Businessman Aliou Boubacar Diallo and former Prime Minister Cheick Modibo Diarra finished third and fourth respectively. None of the candidates was able to secure the 50% threshold required to win the election.

18 out of the 22 candidates protested that they would not accept the results tainted by irregularities. However, Mali’s Constitutional Court rejected the legal challenge to the first round of voting in the presidential election and scheduled the second runoff for August 12.

Since the announcement of the second run-off, Soumaïla Cissé has been pulling all the stops and urging the 22 candidates eliminated in the first round to create a “broad democratic front against fraud and for political change”.

However, the two main candidates have refused to rally behind any of the frontrunners.

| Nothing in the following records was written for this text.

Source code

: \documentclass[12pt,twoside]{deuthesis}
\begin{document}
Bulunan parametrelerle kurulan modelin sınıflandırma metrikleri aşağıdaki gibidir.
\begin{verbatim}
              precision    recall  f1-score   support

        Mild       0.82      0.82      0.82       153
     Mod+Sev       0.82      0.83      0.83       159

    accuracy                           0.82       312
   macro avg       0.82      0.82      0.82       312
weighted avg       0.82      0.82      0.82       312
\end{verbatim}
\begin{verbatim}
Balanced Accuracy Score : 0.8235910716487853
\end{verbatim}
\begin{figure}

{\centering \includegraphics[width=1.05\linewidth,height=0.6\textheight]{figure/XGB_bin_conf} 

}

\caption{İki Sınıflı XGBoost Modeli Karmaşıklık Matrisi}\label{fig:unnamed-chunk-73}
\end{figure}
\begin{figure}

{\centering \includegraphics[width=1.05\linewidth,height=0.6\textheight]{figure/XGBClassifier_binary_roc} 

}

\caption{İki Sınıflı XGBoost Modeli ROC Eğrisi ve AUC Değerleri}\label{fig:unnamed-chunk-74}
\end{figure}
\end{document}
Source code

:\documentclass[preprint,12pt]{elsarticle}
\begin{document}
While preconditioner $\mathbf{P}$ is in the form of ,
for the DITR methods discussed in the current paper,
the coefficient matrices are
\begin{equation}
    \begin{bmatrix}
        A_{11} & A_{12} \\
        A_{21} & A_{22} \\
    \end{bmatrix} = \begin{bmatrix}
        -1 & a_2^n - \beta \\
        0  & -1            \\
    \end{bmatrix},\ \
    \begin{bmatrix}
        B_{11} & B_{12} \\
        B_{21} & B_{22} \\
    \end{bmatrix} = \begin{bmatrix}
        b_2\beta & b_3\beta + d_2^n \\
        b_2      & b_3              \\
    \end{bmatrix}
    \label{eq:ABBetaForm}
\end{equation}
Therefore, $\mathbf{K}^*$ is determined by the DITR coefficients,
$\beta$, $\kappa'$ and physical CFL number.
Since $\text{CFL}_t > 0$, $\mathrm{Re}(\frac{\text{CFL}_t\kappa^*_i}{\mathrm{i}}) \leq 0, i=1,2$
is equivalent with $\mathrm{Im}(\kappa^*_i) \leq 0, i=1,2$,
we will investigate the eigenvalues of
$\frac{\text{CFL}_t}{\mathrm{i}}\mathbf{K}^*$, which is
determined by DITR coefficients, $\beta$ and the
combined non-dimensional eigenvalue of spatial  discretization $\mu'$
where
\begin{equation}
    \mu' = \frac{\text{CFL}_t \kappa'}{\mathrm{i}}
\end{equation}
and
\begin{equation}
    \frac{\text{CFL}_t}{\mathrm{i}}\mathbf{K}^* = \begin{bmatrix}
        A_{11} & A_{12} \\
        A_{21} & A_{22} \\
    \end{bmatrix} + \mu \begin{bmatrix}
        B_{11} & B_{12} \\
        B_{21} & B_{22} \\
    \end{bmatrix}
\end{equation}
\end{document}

“Neither IBK (Keita) nor Soumi (Cisse) corresponds with our political ideal. I will not support one or the other. Each person who voted for me is free to vote for whom they wish,” Diarra, who won seven percent in the first round, told supporters in the capital, Bamako.

Diallo told his followers that it was “to Malians that I leave the responsibility of expressing themselves as they wish in the second round.”

On Sunday, Malians will decide the fate of the two leaders. Though, according to observers, the voter turnout may decrease in the second runoff due to insecurity and fear of violence from the extremist groups.